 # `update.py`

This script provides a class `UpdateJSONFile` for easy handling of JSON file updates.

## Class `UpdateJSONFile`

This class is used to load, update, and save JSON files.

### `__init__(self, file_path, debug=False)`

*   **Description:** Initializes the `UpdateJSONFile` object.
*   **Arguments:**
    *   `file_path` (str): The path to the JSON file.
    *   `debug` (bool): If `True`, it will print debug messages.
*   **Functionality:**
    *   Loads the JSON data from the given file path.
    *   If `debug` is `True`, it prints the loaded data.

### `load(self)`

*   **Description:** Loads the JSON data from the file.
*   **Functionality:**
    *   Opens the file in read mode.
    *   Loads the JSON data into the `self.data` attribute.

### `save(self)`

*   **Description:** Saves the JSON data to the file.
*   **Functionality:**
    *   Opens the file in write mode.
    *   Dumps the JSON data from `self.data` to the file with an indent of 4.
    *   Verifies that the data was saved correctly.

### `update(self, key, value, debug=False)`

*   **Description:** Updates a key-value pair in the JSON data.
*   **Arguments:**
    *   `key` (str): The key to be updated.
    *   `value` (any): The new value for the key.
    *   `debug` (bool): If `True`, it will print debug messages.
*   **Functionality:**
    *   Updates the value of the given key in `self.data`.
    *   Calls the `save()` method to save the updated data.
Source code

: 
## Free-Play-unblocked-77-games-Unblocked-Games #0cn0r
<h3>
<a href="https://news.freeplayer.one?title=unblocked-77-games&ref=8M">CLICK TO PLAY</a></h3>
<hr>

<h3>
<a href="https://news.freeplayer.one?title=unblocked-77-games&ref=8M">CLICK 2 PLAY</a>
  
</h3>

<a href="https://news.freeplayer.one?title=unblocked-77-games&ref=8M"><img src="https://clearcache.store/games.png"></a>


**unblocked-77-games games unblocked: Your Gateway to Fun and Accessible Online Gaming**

------

EXERCISE GOAL: Return the full listing, character for character.

TASK ANSWER:
 # `update.py`

This script provides a class `UpdateJSONFile` for easy handling of JSON file updates.

## Class `UpdateJSONFile`

This class is used to load, update, and save JSON files.

### `__init__(self, file_path, debug=False)`

*   **Description:** Initializes the `UpdateJSONFile` object.
*   **Arguments:**
    *   `file_path` (str): The path to the JSON file.
    *   `debug` (bool): If `True`, it will print debug messages.
*   **Functionality:**
    *   Loads the JSON data from the given file path.
    *   If `debug` is `True`, it prints the loaded data.

### `load(self)`

*   **Description:** Loads the JSON data from the file.
*   **Functionality:**
    *   Opens the file in read mode.
    *   Loads the JSON data into the `self.data` attribute.

### `save(self)`

*   **Description:** Saves the JSON data to the file.
*   **Functionality:**
    *   Opens the file in write mode.
    *   Dumps the JSON data from `self.data` to the file with an indent of 4.
    *   Verifies that the data was saved correctly.

### `update(self, key, value, debug=False)`

*   **Description:** Updates a key-value pair in the JSON data.
*   **Arguments:**
    *   `key` (str): The key to be updated.
    *   `value` (any): The new value for the key.
    *   `debug` (bool): If `True`, it will print debug messages.
*   **Functionality:**
    *   Updates the value of the given key in `self.data`.
    *   Calls the `save()` method to save the updated data.
Source code

: 
## Free-Play-unblocked-77-games-Unblocked-Games #0cn0r
<h3>
<a href="https://news.freeplayer.one?title=unblocked-77-games&ref=8M">CLICK TO PLAY</a></h3>
<hr>

<h3>
<a href="https://news.freeplayer.one?title=unblocked-77-games&ref=8M">CLICK 2 PLAY</a>
  
</h3>

<a href="https://news.freeplayer.one?title=unblocked-77-games&ref=8M"><img src="https://clearcache.store/games.png"></a>


**unblocked-77-games games unblocked: Your Gateway to Fun and Accessible Online Gaming**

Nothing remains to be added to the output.